What this task involves:
All of the data below needs to be set down again, exactly as shown.
*** Opening of Data for this exercise ***
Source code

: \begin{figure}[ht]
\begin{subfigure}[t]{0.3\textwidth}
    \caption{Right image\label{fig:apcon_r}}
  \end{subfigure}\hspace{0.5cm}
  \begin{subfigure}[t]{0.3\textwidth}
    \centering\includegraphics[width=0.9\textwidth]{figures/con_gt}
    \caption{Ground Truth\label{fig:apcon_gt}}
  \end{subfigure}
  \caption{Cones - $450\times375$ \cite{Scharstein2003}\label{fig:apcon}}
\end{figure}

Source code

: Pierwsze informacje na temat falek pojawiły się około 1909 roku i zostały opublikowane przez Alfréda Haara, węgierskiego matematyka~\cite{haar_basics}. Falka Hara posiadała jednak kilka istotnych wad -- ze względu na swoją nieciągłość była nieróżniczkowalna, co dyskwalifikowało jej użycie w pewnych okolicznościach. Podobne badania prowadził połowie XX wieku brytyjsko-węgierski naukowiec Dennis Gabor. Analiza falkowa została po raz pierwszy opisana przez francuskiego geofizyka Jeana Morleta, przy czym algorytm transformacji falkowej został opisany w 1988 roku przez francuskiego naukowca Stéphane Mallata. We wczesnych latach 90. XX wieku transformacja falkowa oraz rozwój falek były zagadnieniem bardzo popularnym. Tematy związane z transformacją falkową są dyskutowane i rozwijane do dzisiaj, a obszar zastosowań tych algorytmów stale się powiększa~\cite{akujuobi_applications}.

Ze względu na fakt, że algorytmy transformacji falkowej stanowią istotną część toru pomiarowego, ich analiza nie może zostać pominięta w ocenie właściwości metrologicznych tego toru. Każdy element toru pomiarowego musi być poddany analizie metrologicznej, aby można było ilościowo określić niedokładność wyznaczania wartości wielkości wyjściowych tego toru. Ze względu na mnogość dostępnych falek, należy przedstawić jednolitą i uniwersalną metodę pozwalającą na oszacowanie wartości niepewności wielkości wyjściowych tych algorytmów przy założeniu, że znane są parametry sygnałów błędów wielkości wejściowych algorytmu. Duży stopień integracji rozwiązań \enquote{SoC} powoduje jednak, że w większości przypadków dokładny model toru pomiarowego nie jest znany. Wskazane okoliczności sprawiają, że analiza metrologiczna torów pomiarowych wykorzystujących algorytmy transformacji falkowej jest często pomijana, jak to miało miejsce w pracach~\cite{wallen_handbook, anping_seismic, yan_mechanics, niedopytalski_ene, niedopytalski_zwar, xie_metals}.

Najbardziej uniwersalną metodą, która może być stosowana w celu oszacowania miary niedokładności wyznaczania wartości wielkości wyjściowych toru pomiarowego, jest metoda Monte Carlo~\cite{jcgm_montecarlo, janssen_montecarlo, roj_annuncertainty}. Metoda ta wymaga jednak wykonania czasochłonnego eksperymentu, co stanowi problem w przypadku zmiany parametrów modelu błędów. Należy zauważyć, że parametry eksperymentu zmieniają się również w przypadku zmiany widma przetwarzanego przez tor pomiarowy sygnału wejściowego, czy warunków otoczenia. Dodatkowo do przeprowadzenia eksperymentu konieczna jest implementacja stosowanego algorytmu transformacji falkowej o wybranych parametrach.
*** Close of Data for this exercise ***
Worked solution:
Source code

: \begin{figure}[ht]
\begin{subfigure}[t]{0.3\textwidth}
    \caption{Right image\label{fig:apcon_r}}
  \end{subfigure}\hspace{0.5cm}
  \begin{subfigure}[t]{0.3\textwidth}
    \centering\includegraphics[width=0.9\textwidth]{figures/con_gt}
    \caption{Ground Truth\label{fig:apcon_gt}}
  \end{subfigure}
  \caption{Cones - $450\times375$ \cite{Scharstein2003}\label{fig:apcon}}
\end{figure}

Source code

: Pierwsze informacje na temat falek pojawiły się około 1909 roku i zostały opublikowane przez Alfréda Haara, węgierskiego matematyka~\cite{haar_basics}. Falka Hara posiadała jednak kilka istotnych wad -- ze względu na swoją nieciągłość była nieróżniczkowalna, co dyskwalifikowało jej użycie w pewnych okolicznościach. Podobne badania prowadził połowie XX wieku brytyjsko-węgierski naukowiec Dennis Gabor. Analiza falkowa została po raz pierwszy opisana przez francuskiego geofizyka Jeana Morleta, przy czym algorytm transformacji falkowej został opisany w 1988 roku przez francuskiego naukowca Stéphane Mallata. We wczesnych latach 90. XX wieku transformacja falkowa oraz rozwój falek były zagadnieniem bardzo popularnym. Tematy związane z transformacją falkową są dyskutowane i rozwijane do dzisiaj, a obszar zastosowań tych algorytmów stale się powiększa~\cite{akujuobi_applications}.

Ze względu na fakt, że algorytmy transformacji falkowej stanowią istotną część toru pomiarowego, ich analiza nie może zostać pominięta w ocenie właściwości metrologicznych tego toru. Każdy element toru pomiarowego musi być poddany analizie metrologicznej, aby można było ilościowo określić niedokładność wyznaczania wartości wielkości wyjściowych tego toru. Ze względu na mnogość dostępnych falek, należy przedstawić jednolitą i uniwersalną metodę pozwalającą na oszacowanie wartości niepewności wielkości wyjściowych tych algorytmów przy założeniu, że znane są parametry sygnałów błędów wielkości wejściowych algorytmu. Duży stopień integracji rozwiązań \enquote{SoC} powoduje jednak, że w większości przypadków dokładny model toru pomiarowego nie jest znany. Wskazane okoliczności sprawiają, że analiza metrologiczna torów pomiarowych wykorzystujących algorytmy transformacji falkowej jest często pomijana, jak to miało miejsce w pracach~\cite{wallen_handbook, anping_seismic, yan_mechanics, niedopytalski_ene, niedopytalski_zwar, xie_metals}.

Najbardziej uniwersalną metodą, która może być stosowana w celu oszacowania miary niedokładności wyznaczania wartości wielkości wyjściowych toru pomiarowego, jest metoda Monte Carlo~\cite{jcgm_montecarlo, janssen_montecarlo, roj_annuncertainty}. Metoda ta wymaga jednak wykonania czasochłonnego eksperymentu, co stanowi problem w przypadku zmiany parametrów modelu błędów. Należy zauważyć, że parametry eksperymentu zmieniają się również w przypadku zmiany widma przetwarzanego przez tor pomiarowy sygnału wejściowego, czy warunków otoczenia. Dodatkowo do przeprowadzenia eksperymentu konieczna jest implementacja stosowanego algorytmu transformacji falkowej o wybranych parametrach.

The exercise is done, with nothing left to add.